Les données brutes relevées sont publiées sur le site de l’OFS 16 qui réalise également des analyses ou des études sur les bibliothèques : nombre et utilisation des collections ; données sur la formation ; état et utilisation des médias électroniques sont parmi les éléments recensés. Cette nouvelle statistique des bibliothèques suisses est précieuse pour comparer les bibliothèques entre elles et faire connaître leurs prestations. Elle est compatible avec les normes internationales telles celles d’Eurostat, de l’ISO 2789 ou de LibEcon 17 qui publie un rapport international sur les bibliothèques.

eBiblio

À partir de cette année, la collecte des données est informatisée à l’aide d’un instrument en ligne proposé par l’OFS : eSurvey, décliné en eBiblio 18 pour les bibliothèques. Il se présente sous la forme d’un questionnaire qui permet, hormis des gains de coûts et de temps non négligeables, de vérifier si les données recueillies sont complètes et cohérentes. C’est le fruit d’une coopération lancée en août 2006 entre l’OFS et l’Institut de gestion publique de la haute école spécialisée zurichoise de Winterthur (IVM-ZHW). Jusqu’ici, l’Institut était mandaté par 22 grandes bibliothèques pour comparer annuellement leurs prestations : le travail de collecte était donc réalisé d’une part par l’OFS et d’autre part par l’Institut. Avec l’outil eSurvey, les données sont maintenant saisies en même temps, peuvent être extraites et analysées pour réaliser tout type d’analyse. L’outil eSurvey fait partie d’un projet global, Generic Service Oriented Architecture.

Quelques chiffres

Les bibliothèques universitaires

En 2004 (chiffres publiés en avril 2006), les bibliothèques universitaires suisses ont réalisé 3,4 millions de prêts (soit 798 prêts par jour ouvrable) et possédaient 40 millions de documents dont 75 % d’imprimés. 185 000 journaux et périodiques électroniques sont mis à disposition.

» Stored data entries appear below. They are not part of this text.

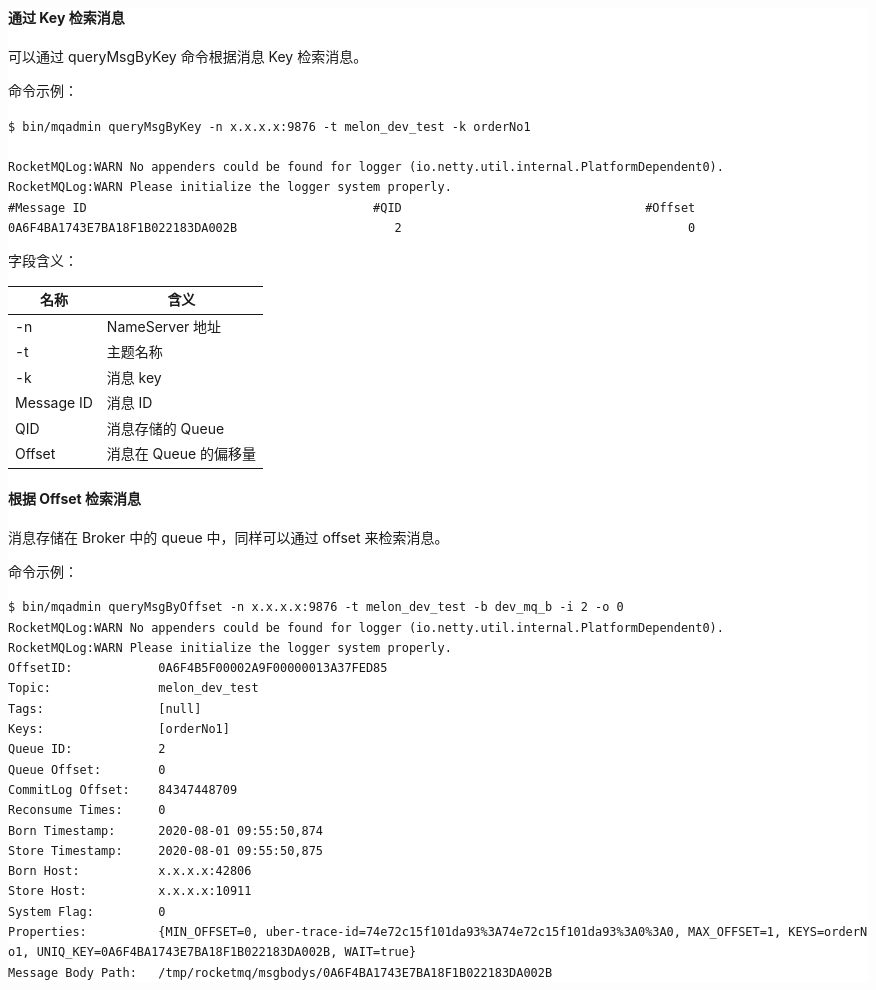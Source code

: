   
#### **通过 Key 检索消息**

可以通过 queryMsgByKey 命令根据消息 Key 检索消息。

命令示例：

    
    
    $ bin/mqadmin queryMsgByKey -n x.x.x.x:9876 -t melon_dev_test -k orderNo1
    
    RocketMQLog:WARN No appenders could be found for logger (io.netty.util.internal.PlatformDependent0).
    RocketMQLog:WARN Please initialize the logger system properly.
    #Message ID                                        #QID                                  #Offset
    0A6F4BA1743E7BA18F1B022183DA002B                      2                                        0
    

字段含义：

名称 | 含义  
---|---  
-n | NameServer 地址  
-t | 主题名称  
-k | 消息 key  
Message ID | 消息 ID  
QID | 消息存储的 Queue  
Offset | 消息在 Queue 的偏移量  
  
#### **根据 Offset 检索消息**

消息存储在 Broker 中的 queue 中，同样可以通过 offset 来检索消息。

命令示例：

    
    
    $ bin/mqadmin queryMsgByOffset -n x.x.x.x:9876 -t melon_dev_test -b dev_mq_b -i 2 -o 0
    RocketMQLog:WARN No appenders could be found for logger (io.netty.util.internal.PlatformDependent0).
    RocketMQLog:WARN Please initialize the logger system properly.
    OffsetID:            0A6F4B5F00002A9F00000013A37FED85
    Topic:               melon_dev_test
    Tags:                [null]
    Keys:                [orderNo1]
    Queue ID:            2
    Queue Offset:        0
    CommitLog Offset:    84347448709
    Reconsume Times:     0
    Born Timestamp:      2020-08-01 09:55:50,874
    Store Timestamp:     2020-08-01 09:55:50,875
    Born Host:           x.x.x.x:42806
    Store Host:          x.x.x.x:10911
    System Flag:         0
    Properties:          {MIN_OFFSET=0, uber-trace-id=74e72c15f101da93%3A74e72c15f101da93%3A0%3A0, MAX_OFFSET=1, KEYS=orderNo1, UNIQ_KEY=0A6F4BA1743E7BA18F1B022183DA002B, WAIT=true}
    Message Body Path:   /tmp/rocketmq/msgbodys/0A6F4BA1743E7BA18F1B022183DA002B
    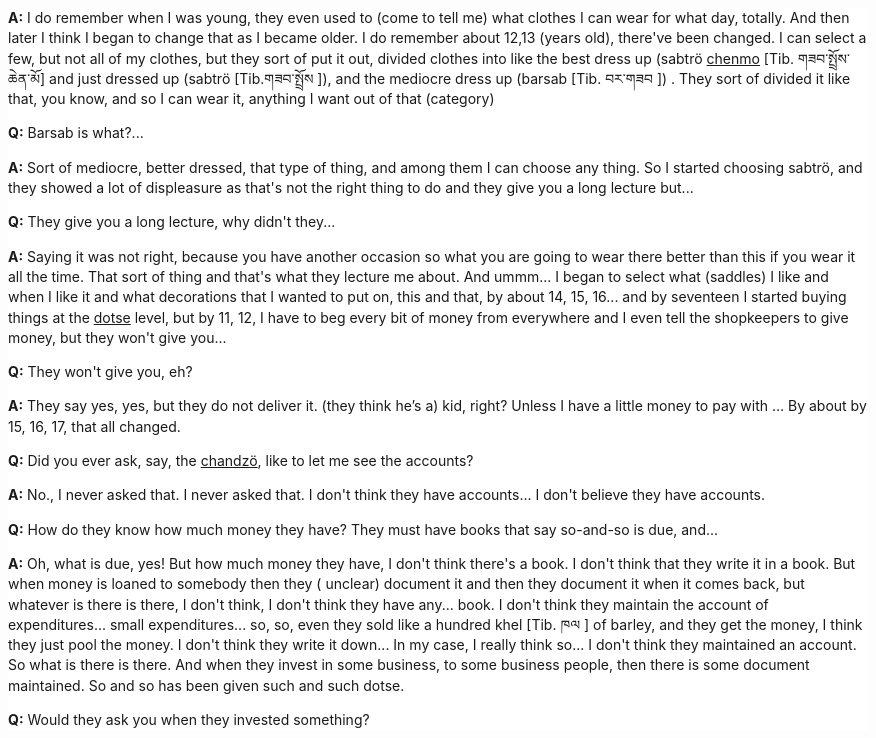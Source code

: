 **A:**  I do remember when I was young, they even used to (come to tell me) what clothes I can wear for what day, totally. And then later I think I began to change that as I became older. I do remember about 12,13 (years old), there've been changed. I can select a few, but not all of my clothes, but they sort of put it out, divided clothes into like the best dress up (sabtrö <a href="#" data-tooltip="[tib. ཆེན་མོ]** 1. Abbr. of the name of the Dalai Lama&#x27;s Lord Chamberlain (Drönyerchemmo). 2. Title for the highest status craftsmen in traditional Tibet.">chenmo</a> [Tib. གཟབ་སྤྲོས་ཆེན་མོ] and just dressed up (sabtrö [Tib.གཟབ་སྤྲོས ]), and the mediocre dress up (barsab [Tib. བར་གཟབ ]) . They sort of divided it like that, you know, and so I can wear it, anything I want out of that (category)  

**Q:**  Barsab is what?...  

**A:**  Sort of mediocre, better dressed, that type of thing, and among them I can choose any thing. So I started choosing sabtrö, and they showed a lot of displeasure as that's not the right thing to do and they give you a long lecture but...   

**Q:**  They give you a long lecture, why didn't they...   

**A:**  Saying it was not right, because you have another occasion so what you are going to wear there better than this if you wear it all the time. That sort of thing and that's what they lecture me about. And ummm... I began to select what (saddles) I like and when I like it and what decorations that I wanted to put on, this and that, by about 14, 15, 16... and by seventeen I started buying things at the <a href="#" data-tooltip="[tib. རྡོ་ཚད]** A currency unit in traditional Tibet that was equal to 50 ngüsang.">dotse</a> level, but by 11, 12, I have to beg every bit of money from everywhere and I even tell the shopkeepers to give money, but they won't give you...   

**Q:**  They won't give you, eh?   

**A:**  They say yes, yes, but they do not deliver it. (they think he’s a) kid, right? Unless I have a little money to pay with … By about by 15, 16, 17, that all changed.   

**Q:**  Did you ever ask, say, the <a href="#" data-tooltip="[tib. ཕྱག་མཛོད]** A senior manager/treasurer of an aristocratic or monastic estate, or the senior manager/treasurer of an aristocratic family or a monastic unit. Generally chandzö handled both internal and external issues and were considered higher in power and status than nyerpa (stewards), who typically only handled the storerooms.">chandzö</a>, like to let me see the accounts?   

**A:**  No., I never asked that. I never asked that. I don't think they have accounts... I don't believe they have accounts.   

**Q:**  How do they know how much money they have? They must have books that say so-and-so is due, and...   

**A:**  Oh, what is due, yes! But how much money they have, I don't think there's a book. I don't think that they write it in a book. But when money is loaned to somebody then they ( unclear) document it and then they document it when it comes back, but whatever is there is there, I don't think, I don't think they have any... book. I don't think they maintain the account of expenditures... small expenditures... so, so, even they sold like a hundred khel [Tib. ཁལ ] of barley, and they get the money, I think they just pool the money. I don't think they write it down... In my case, I really think so... I don't think they maintained an account. So what is there is there. And when they invest in some business, to some business people, then there is some document maintained. So and so has been given such and such dotse.  

**Q:**  Would they ask you when they invested something?   
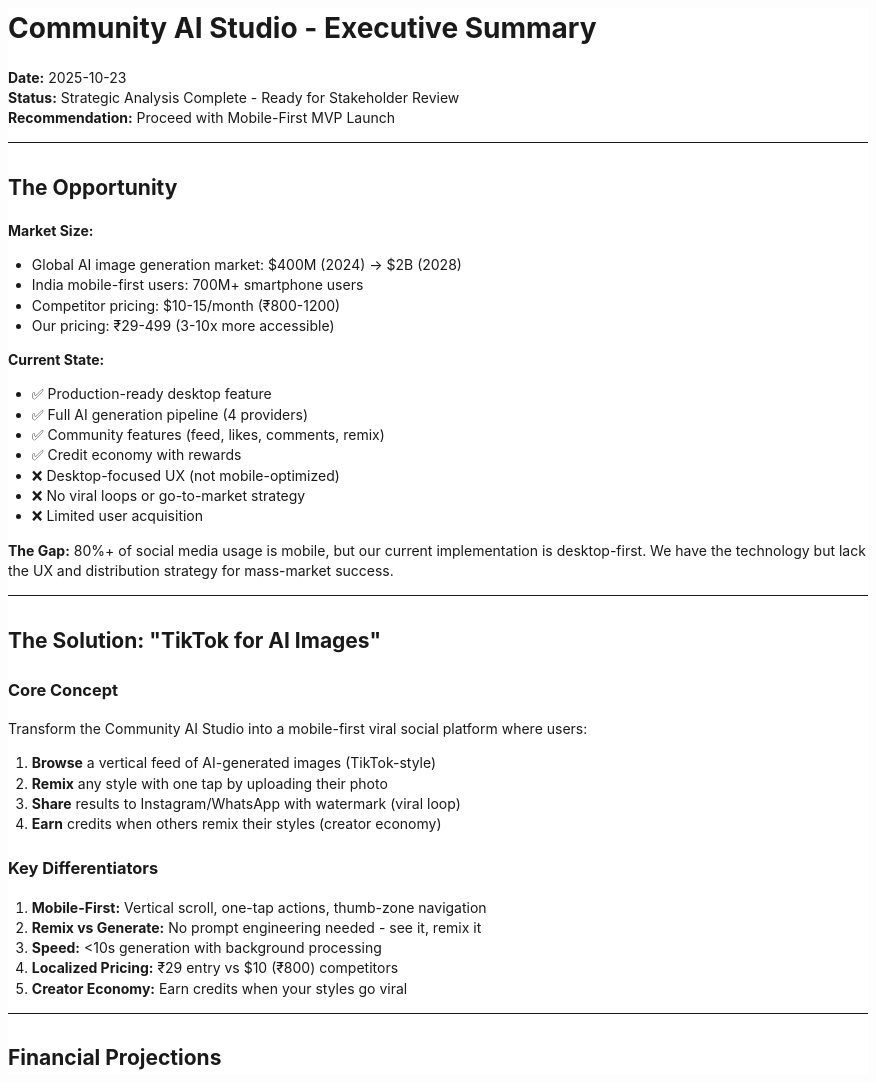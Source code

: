 # Community AI Studio - Executive Summary

**Date:** 2025-10-23  
**Status:** Strategic Analysis Complete - Ready for Stakeholder Review  
**Recommendation:** Proceed with Mobile-First MVP Launch

---

## The Opportunity

**Market Size:**
- Global AI image generation market: $400M (2024) → $2B (2028)
- India mobile-first users: 700M+ smartphone users
- Competitor pricing: $10-15/month (₹800-1200)
- Our pricing: ₹29-499 (3-10x more accessible)

**Current State:**
- ✅ Production-ready desktop feature
- ✅ Full AI generation pipeline (4 providers)
- ✅ Community features (feed, likes, comments, remix)
- ✅ Credit economy with rewards
- ❌ Desktop-focused UX (not mobile-optimized)
- ❌ No viral loops or go-to-market strategy
- ❌ Limited user acquisition

**The Gap:**
80%+ of social media usage is mobile, but our current implementation is desktop-first. We have the technology but lack the UX and distribution strategy for mass-market success.

---

## The Solution: "TikTok for AI Images"

### Core Concept
Transform the Community AI Studio into a mobile-first viral social platform where users:
1. **Browse** a vertical feed of AI-generated images (TikTok-style)
2. **Remix** any style with one tap by uploading their photo
3. **Share** results to Instagram/WhatsApp with watermark (viral loop)
4. **Earn** credits when others remix their styles (creator economy)

### Key Differentiators
1. **Mobile-First:** Vertical scroll, one-tap actions, thumb-zone navigation
2. **Remix vs Generate:** No prompt engineering needed - see it, remix it
3. **Speed:** <10s generation with background processing
4. **Localized Pricing:** ₹29 entry vs $10 (₹800) competitors
5. **Creator Economy:** Earn credits when your styles go viral

---

## Financial Projections
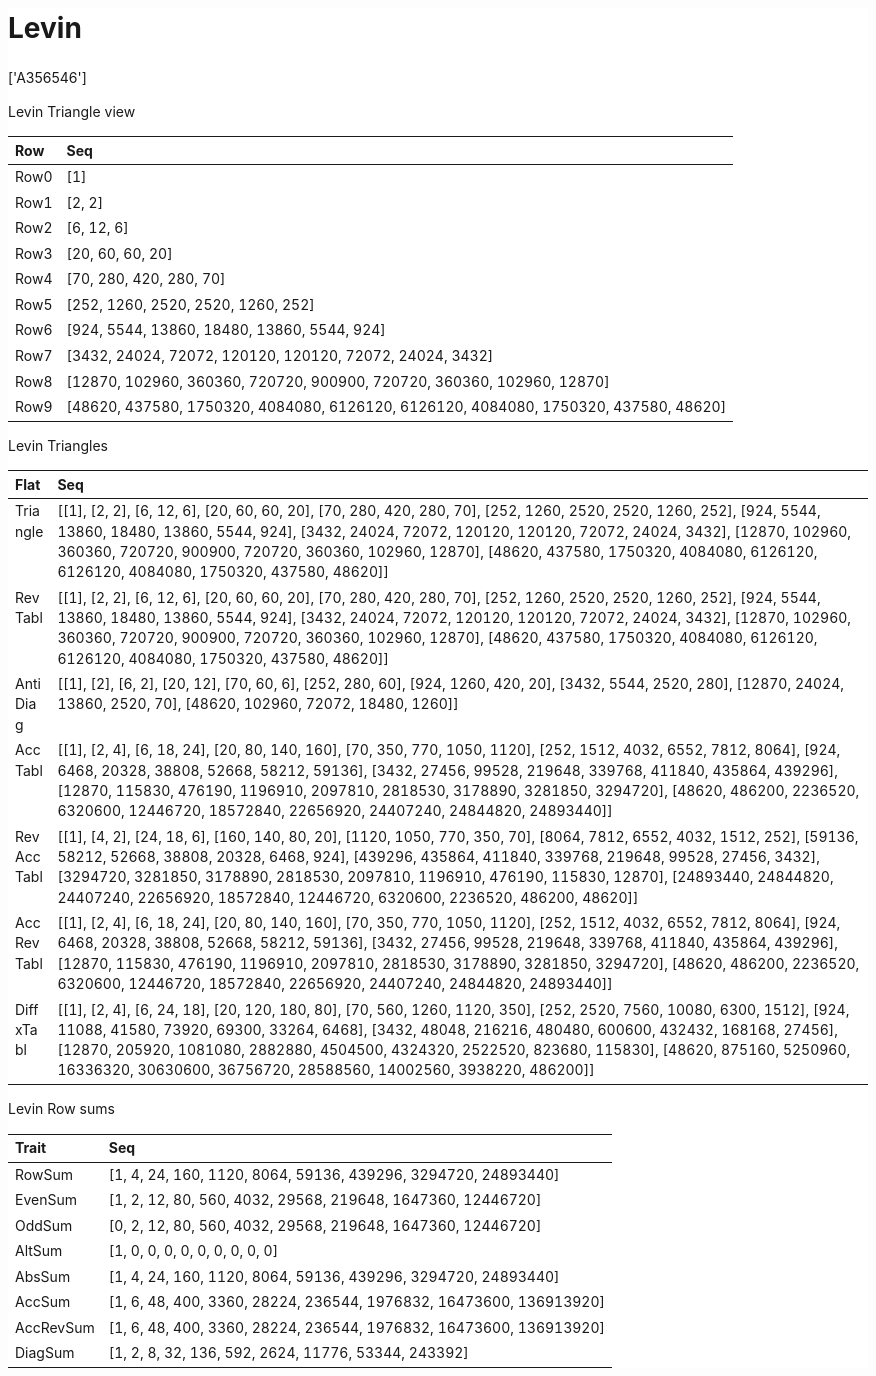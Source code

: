 # Levin
['A356546']

Levin Triangle view

|  Row   |  Seq   |
| :---   |  :---  |
| Row0 | [1] |
| Row1 | [2, 2] |
| Row2 | [6, 12, 6] |
| Row3 | [20, 60, 60, 20] |
| Row4 | [70, 280, 420, 280, 70] |
| Row5 | [252, 1260, 2520, 2520, 1260, 252] |
| Row6 | [924, 5544, 13860, 18480, 13860, 5544, 924] |
| Row7 | [3432, 24024, 72072, 120120, 120120, 72072, 24024, 3432] |
| Row8 | [12870, 102960, 360360, 720720, 900900, 720720, 360360, 102960, 12870] |
| Row9 | [48620, 437580, 1750320, 4084080, 6126120, 6126120, 4084080, 1750320, 437580, 48620] |

Levin Triangles

| Flat       |  Seq  |
| :---       | :---  |
| Triangle   | [[1], [2, 2], [6, 12, 6], [20, 60, 60, 20], [70, 280, 420, 280, 70], [252, 1260, 2520, 2520, 1260, 252], [924, 5544, 13860, 18480, 13860, 5544, 924], [3432, 24024, 72072, 120120, 120120, 72072, 24024, 3432], [12870, 102960, 360360, 720720, 900900, 720720, 360360, 102960, 12870], [48620, 437580, 1750320, 4084080, 6126120, 6126120, 4084080, 1750320, 437580, 48620]] |
| RevTabl    | [[1], [2, 2], [6, 12, 6], [20, 60, 60, 20], [70, 280, 420, 280, 70], [252, 1260, 2520, 2520, 1260, 252], [924, 5544, 13860, 18480, 13860, 5544, 924], [3432, 24024, 72072, 120120, 120120, 72072, 24024, 3432], [12870, 102960, 360360, 720720, 900900, 720720, 360360, 102960, 12870], [48620, 437580, 1750320, 4084080, 6126120, 6126120, 4084080, 1750320, 437580, 48620]] |
| AntiDiag   | [[1], [2], [6, 2], [20, 12], [70, 60, 6], [252, 280, 60], [924, 1260, 420, 20], [3432, 5544, 2520, 280], [12870, 24024, 13860, 2520, 70], [48620, 102960, 72072, 18480, 1260]] |
| AccTabl    | [[1], [2, 4], [6, 18, 24], [20, 80, 140, 160], [70, 350, 770, 1050, 1120], [252, 1512, 4032, 6552, 7812, 8064], [924, 6468, 20328, 38808, 52668, 58212, 59136], [3432, 27456, 99528, 219648, 339768, 411840, 435864, 439296], [12870, 115830, 476190, 1196910, 2097810, 2818530, 3178890, 3281850, 3294720], [48620, 486200, 2236520, 6320600, 12446720, 18572840, 22656920, 24407240, 24844820, 24893440]] |
| RevAccTabl | [[1], [4, 2], [24, 18, 6], [160, 140, 80, 20], [1120, 1050, 770, 350, 70], [8064, 7812, 6552, 4032, 1512, 252], [59136, 58212, 52668, 38808, 20328, 6468, 924], [439296, 435864, 411840, 339768, 219648, 99528, 27456, 3432], [3294720, 3281850, 3178890, 2818530, 2097810, 1196910, 476190, 115830, 12870], [24893440, 24844820, 24407240, 22656920, 18572840, 12446720, 6320600, 2236520, 486200, 48620]] |
| AccRevTabl | [[1], [2, 4], [6, 18, 24], [20, 80, 140, 160], [70, 350, 770, 1050, 1120], [252, 1512, 4032, 6552, 7812, 8064], [924, 6468, 20328, 38808, 52668, 58212, 59136], [3432, 27456, 99528, 219648, 339768, 411840, 435864, 439296], [12870, 115830, 476190, 1196910, 2097810, 2818530, 3178890, 3281850, 3294720], [48620, 486200, 2236520, 6320600, 12446720, 18572840, 22656920, 24407240, 24844820, 24893440]] |
| DiffxTabl  | [[1], [2, 4], [6, 24, 18], [20, 120, 180, 80], [70, 560, 1260, 1120, 350], [252, 2520, 7560, 10080, 6300, 1512], [924, 11088, 41580, 73920, 69300, 33264, 6468], [3432, 48048, 216216, 480480, 600600, 432432, 168168, 27456], [12870, 205920, 1081080, 2882880, 4504500, 4324320, 2522520, 823680, 115830], [48620, 875160, 5250960, 16336320, 30630600, 36756720, 28588560, 14002560, 3938220, 486200]] |

Levin Row sums

| Trait        |   Seq  |
| :---         |  :---  |
| RowSum       | [1, 4, 24, 160, 1120, 8064, 59136, 439296, 3294720, 24893440] |
| EvenSum      | [1, 2, 12, 80, 560, 4032, 29568, 219648, 1647360, 12446720] |
| OddSum       | [0, 2, 12, 80, 560, 4032, 29568, 219648, 1647360, 12446720] |
| AltSum       | [1, 0, 0, 0, 0, 0, 0, 0, 0, 0] |
| AbsSum       | [1, 4, 24, 160, 1120, 8064, 59136, 439296, 3294720, 24893440] |
| AccSum       | [1, 6, 48, 400, 3360, 28224, 236544, 1976832, 16473600, 136913920] |
| AccRevSum    | [1, 6, 48, 400, 3360, 28224, 236544, 1976832, 16473600, 136913920] |
| DiagSum      | [1, 2, 8, 32, 136, 592, 2624, 11776, 53344, 243392] |
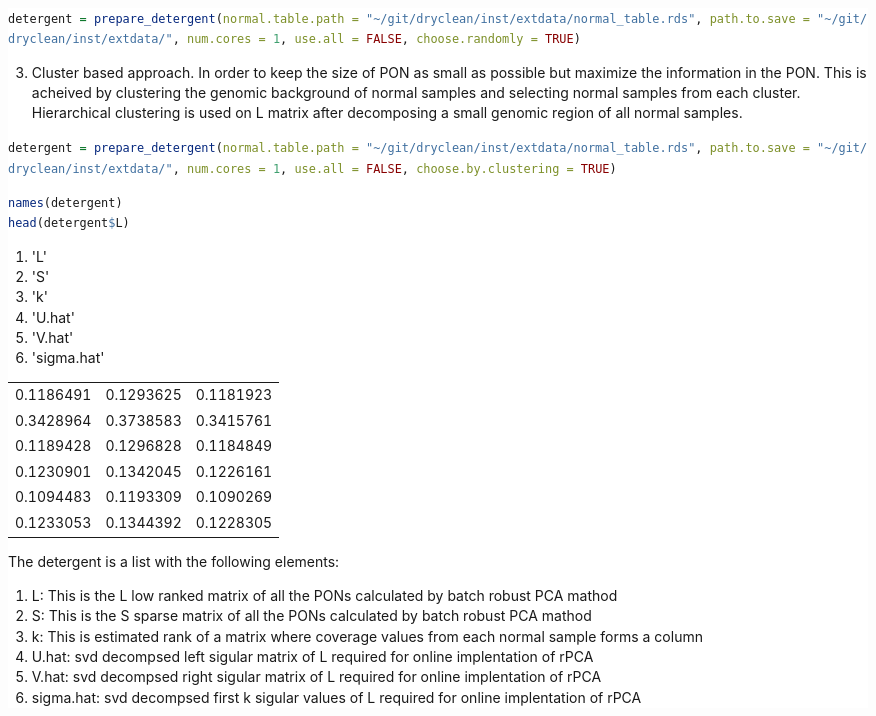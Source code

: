 
```R
detergent = prepare_detergent(normal.table.path = "~/git/dryclean/inst/extdata/normal_table.rds", path.to.save = "~/git/dryclean/inst/extdata/", num.cores = 1, use.all = FALSE, choose.randomly = TRUE)
```

3. Cluster based approach. In order to keep the size of PON as small as possible but maximize the information in the PON. This is acheived by clustering the genomic background of normal samples and selecting normal samples from each cluster. Hierarchical clustering is used on L matrix after decomposing a small genomic region of all normal samples. 


```R
detergent = prepare_detergent(normal.table.path = "~/git/dryclean/inst/extdata/normal_table.rds", path.to.save = "~/git/dryclean/inst/extdata/", num.cores = 1, use.all = FALSE, choose.by.clustering = TRUE)
```


```R
names(detergent)
head(detergent$L)
```


<ol class=list-inline>
	<li>'L'</li>
	<li>'S'</li>
	<li>'k'</li>
	<li>'U.hat'</li>
	<li>'V.hat'</li>
	<li>'sigma.hat'</li>
</ol>




<table>
<tbody>
	<tr><td>0.1186491</td><td>0.1293625</td><td>0.1181923</td></tr>
	<tr><td>0.3428964</td><td>0.3738583</td><td>0.3415761</td></tr>
	<tr><td>0.1189428</td><td>0.1296828</td><td>0.1184849</td></tr>
	<tr><td>0.1230901</td><td>0.1342045</td><td>0.1226161</td></tr>
	<tr><td>0.1094483</td><td>0.1193309</td><td>0.1090269</td></tr>
	<tr><td>0.1233053</td><td>0.1344392</td><td>0.1228305</td></tr>
</tbody>
</table>


The detergent is a list with the following elements: 
1. L: This is the L low ranked matrix of all the PONs calculated by batch robust PCA mathod
2. S: This is the S sparse matrix of all the PONs calculated by batch robust PCA mathod
3. k: This is estimated rank of a matrix where coverage values from each normal sample forms a column
4. U.hat: svd decompsed left sigular matrix of L required for online implentation of rPCA
5. V.hat: svd decompsed right sigular matrix of L required for online implentation of rPCA
6. sigma.hat: svd decompsed first k sigular values of L required for online implentation of rPCA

122 000 m2 de surface étaient comptabilisés, avec une offre de 17 000 places de travail dont 2 300 informatisées.

2 169 bibliothécaires occupaient 1 440 postes de travail à temps plein.

La Bibliothèque nationale

En 2006, la Bibliothèque nationale compte 3 853 533 documents (soit + 1,6 % par rapport à 2005), 19 694 utilisateurs inscrits et 3 708 actifs. 83 000 documents ont été prêtés, 20 600 renseignements donnés et 10 226 utilisateurs ont visité les expositions et manifestations organisées par la BN. Le site web de la BN 19 a été visité 205 000 fois.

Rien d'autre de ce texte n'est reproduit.